[Records from a dataset]
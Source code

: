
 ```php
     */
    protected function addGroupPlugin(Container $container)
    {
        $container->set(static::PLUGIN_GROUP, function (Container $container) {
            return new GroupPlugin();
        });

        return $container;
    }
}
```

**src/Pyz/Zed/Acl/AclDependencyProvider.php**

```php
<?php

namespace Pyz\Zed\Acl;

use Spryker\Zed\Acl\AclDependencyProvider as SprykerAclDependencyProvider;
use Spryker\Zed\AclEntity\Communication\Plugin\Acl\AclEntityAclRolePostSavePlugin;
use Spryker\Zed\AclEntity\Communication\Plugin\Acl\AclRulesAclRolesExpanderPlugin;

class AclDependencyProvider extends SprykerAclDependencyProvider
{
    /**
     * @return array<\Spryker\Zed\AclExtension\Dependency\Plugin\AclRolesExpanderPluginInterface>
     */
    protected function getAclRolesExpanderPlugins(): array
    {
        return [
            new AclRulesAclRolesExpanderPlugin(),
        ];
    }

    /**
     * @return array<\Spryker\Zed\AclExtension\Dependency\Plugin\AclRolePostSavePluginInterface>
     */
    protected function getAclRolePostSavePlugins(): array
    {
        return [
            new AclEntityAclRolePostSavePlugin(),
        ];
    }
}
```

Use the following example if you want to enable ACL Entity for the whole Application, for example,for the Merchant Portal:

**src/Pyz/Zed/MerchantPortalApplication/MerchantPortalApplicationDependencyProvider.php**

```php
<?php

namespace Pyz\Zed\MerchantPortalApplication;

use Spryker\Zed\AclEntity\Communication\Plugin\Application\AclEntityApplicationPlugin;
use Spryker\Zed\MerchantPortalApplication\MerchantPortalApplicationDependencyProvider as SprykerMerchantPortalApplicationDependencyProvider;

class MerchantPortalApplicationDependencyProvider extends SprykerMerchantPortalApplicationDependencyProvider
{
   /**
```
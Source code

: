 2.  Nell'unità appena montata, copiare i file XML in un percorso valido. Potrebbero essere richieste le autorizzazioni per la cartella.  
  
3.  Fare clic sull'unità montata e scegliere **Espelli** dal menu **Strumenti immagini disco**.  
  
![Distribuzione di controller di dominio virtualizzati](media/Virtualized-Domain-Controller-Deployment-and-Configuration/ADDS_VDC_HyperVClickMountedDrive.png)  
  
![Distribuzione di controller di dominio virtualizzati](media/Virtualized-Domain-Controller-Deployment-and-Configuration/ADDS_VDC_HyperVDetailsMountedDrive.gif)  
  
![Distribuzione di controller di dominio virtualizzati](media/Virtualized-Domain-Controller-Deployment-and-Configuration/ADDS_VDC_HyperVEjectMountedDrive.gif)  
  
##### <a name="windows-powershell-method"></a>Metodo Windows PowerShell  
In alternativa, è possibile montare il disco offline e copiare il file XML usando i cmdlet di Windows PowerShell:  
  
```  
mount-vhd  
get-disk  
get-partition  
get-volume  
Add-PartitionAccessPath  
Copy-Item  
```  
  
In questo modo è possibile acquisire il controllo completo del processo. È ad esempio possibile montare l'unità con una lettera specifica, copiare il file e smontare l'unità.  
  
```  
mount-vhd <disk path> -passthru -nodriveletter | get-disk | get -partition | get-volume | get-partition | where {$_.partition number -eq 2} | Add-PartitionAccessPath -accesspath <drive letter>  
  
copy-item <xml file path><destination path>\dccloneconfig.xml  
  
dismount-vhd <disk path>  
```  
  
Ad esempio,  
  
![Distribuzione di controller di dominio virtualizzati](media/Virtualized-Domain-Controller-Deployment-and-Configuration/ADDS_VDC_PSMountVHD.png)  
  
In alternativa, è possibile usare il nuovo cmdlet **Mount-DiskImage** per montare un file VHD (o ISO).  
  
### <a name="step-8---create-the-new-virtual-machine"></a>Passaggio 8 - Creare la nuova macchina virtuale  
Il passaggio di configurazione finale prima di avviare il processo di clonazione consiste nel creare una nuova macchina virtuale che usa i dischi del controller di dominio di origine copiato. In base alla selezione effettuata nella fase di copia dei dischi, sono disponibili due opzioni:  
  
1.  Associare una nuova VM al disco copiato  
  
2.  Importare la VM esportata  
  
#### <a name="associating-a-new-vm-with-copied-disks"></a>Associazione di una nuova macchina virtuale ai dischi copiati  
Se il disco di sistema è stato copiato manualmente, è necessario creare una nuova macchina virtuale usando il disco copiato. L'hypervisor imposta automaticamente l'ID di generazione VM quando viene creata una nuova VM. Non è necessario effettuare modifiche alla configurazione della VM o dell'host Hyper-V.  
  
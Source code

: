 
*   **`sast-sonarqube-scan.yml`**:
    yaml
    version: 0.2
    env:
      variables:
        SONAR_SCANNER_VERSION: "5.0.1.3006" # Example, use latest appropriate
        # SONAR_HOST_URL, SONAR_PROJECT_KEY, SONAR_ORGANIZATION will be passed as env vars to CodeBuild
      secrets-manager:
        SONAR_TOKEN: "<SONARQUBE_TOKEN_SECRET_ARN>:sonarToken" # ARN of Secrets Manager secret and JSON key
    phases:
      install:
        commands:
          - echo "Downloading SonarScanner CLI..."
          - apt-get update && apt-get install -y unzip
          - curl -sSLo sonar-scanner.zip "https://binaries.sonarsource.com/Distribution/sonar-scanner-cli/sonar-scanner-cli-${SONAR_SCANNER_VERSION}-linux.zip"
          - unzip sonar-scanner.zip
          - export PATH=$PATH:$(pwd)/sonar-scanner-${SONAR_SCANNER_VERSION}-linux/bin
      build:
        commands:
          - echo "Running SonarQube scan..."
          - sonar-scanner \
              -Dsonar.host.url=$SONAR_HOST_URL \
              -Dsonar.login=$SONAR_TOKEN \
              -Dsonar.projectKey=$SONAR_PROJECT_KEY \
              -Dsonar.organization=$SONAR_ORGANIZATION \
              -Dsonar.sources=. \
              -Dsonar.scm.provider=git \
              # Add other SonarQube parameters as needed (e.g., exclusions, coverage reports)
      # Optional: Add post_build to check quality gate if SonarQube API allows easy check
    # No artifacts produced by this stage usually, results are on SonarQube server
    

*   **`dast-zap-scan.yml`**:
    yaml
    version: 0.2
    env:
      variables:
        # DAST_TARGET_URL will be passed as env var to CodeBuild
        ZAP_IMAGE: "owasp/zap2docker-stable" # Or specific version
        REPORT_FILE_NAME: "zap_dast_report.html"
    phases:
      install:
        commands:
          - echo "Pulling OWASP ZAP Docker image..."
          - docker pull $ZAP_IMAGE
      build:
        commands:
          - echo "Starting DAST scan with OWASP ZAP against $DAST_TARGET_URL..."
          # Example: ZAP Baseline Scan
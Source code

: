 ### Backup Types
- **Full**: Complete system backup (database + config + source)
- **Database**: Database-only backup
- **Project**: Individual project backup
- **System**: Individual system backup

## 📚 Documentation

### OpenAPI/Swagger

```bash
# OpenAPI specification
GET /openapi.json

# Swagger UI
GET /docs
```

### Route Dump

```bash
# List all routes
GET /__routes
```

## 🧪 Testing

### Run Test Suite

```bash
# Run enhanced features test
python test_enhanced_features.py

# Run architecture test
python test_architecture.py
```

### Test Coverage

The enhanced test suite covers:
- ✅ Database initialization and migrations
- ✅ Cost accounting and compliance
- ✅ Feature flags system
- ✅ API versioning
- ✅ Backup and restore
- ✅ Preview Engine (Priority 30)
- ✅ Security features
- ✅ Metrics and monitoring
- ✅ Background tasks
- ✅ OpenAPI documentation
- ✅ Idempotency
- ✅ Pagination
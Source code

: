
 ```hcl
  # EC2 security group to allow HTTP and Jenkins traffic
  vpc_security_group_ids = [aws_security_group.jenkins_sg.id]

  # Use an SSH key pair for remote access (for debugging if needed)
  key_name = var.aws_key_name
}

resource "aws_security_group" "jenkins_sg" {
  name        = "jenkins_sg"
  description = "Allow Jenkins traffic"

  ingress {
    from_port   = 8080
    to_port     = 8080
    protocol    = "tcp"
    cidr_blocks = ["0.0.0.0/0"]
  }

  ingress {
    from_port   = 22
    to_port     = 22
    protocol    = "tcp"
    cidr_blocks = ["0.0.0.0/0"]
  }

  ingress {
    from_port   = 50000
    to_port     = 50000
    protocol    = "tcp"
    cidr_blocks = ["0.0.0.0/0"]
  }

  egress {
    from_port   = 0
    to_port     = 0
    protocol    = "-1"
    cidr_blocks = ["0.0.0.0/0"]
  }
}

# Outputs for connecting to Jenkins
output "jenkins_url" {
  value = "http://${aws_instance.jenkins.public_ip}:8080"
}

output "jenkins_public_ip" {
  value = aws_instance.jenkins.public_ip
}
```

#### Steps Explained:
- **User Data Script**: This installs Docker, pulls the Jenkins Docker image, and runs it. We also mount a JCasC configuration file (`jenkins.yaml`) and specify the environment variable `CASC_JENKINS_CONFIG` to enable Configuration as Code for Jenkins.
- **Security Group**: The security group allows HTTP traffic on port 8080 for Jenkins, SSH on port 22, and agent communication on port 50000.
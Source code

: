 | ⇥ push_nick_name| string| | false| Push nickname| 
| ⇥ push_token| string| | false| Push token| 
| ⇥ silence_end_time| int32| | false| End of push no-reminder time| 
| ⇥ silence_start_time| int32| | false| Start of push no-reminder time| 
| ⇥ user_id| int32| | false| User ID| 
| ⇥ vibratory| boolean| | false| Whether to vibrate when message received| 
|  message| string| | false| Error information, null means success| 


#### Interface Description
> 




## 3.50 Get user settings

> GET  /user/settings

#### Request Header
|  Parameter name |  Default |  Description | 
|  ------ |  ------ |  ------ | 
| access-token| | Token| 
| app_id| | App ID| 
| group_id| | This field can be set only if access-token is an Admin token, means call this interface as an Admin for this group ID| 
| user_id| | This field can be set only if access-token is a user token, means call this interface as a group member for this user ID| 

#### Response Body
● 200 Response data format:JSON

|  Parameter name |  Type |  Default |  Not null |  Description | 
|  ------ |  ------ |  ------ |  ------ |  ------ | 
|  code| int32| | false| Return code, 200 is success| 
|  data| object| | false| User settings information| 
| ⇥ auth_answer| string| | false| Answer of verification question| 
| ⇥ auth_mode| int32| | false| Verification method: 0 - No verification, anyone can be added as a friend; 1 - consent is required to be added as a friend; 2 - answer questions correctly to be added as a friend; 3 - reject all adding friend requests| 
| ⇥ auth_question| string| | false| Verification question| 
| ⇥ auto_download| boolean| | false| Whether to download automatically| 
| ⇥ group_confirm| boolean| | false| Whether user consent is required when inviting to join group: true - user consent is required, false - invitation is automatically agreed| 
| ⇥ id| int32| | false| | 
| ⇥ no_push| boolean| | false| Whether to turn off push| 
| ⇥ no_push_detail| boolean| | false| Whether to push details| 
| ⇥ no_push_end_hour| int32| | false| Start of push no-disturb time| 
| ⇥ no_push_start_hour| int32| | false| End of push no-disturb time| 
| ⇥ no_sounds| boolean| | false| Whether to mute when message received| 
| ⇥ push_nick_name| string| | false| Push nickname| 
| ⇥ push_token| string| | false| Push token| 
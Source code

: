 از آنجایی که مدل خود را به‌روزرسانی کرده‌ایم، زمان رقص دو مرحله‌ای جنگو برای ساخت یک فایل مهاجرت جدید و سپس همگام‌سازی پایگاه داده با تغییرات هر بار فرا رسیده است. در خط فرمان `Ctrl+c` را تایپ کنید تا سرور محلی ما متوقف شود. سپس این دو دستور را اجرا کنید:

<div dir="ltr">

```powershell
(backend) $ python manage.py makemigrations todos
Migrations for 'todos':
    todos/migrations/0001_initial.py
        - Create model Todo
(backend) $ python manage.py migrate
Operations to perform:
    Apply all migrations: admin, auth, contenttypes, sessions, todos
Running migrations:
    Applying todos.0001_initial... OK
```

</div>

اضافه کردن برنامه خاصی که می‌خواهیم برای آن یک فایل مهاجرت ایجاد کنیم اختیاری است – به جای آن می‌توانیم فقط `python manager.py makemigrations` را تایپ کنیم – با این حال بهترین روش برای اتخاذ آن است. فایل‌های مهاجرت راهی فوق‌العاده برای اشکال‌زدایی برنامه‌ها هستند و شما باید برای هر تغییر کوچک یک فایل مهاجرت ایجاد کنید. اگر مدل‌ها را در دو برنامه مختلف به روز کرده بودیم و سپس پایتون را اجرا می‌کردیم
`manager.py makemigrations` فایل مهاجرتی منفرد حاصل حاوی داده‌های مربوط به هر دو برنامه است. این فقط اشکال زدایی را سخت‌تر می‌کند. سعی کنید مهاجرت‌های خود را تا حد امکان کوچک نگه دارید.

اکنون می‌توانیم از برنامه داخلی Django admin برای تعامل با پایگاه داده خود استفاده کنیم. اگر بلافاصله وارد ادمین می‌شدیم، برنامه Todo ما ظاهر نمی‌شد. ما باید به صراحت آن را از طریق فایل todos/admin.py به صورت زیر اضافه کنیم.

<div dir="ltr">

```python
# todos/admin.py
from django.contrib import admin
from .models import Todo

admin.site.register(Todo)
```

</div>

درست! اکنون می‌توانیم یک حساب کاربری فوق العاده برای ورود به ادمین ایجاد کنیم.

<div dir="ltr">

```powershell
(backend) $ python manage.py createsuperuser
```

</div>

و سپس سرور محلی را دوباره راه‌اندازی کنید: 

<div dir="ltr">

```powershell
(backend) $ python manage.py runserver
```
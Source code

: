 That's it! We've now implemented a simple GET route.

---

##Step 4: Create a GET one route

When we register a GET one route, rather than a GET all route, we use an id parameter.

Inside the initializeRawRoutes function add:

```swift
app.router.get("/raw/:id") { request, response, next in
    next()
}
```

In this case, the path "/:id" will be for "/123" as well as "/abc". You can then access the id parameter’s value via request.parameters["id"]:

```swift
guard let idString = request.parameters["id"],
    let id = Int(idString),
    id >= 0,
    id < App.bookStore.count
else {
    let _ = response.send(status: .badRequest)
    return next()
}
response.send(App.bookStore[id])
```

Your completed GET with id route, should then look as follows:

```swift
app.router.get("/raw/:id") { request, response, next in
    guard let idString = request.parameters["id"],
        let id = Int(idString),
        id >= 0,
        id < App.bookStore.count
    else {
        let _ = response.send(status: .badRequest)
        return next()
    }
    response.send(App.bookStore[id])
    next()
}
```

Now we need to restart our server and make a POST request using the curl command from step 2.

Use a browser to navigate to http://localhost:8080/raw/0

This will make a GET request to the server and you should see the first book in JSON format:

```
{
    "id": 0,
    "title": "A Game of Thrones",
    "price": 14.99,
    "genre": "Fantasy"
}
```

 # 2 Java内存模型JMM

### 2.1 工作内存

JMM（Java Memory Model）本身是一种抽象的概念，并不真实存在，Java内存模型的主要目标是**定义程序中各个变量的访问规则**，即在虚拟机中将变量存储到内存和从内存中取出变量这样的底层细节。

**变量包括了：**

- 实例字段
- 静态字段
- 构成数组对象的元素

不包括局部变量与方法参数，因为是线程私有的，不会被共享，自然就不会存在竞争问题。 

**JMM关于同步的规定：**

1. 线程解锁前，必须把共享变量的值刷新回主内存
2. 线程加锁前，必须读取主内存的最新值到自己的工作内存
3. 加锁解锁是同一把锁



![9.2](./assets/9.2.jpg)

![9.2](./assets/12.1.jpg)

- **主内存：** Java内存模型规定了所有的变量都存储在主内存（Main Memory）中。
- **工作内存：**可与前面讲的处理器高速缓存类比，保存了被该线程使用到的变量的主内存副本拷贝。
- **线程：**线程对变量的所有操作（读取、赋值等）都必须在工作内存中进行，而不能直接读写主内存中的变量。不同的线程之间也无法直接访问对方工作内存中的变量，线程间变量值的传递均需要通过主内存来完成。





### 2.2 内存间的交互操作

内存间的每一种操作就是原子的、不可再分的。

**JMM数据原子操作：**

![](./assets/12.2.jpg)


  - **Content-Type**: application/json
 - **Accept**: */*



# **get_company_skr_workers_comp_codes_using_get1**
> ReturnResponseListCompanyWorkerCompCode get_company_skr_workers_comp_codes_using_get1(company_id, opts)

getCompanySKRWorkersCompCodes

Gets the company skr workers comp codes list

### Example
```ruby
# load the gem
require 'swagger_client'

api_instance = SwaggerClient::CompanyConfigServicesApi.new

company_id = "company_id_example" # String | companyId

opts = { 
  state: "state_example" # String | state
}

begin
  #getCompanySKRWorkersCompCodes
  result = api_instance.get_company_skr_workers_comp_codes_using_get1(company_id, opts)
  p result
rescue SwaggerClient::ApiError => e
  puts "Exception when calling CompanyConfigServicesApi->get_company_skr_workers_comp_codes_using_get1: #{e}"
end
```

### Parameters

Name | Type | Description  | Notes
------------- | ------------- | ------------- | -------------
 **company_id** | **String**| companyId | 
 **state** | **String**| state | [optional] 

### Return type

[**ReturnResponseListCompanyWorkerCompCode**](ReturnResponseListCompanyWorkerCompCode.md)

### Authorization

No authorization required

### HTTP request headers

Exercise objective ▸ If a line in the data contains the string "echo", count it, then give the total and nothing else.

Your solution ▸ 4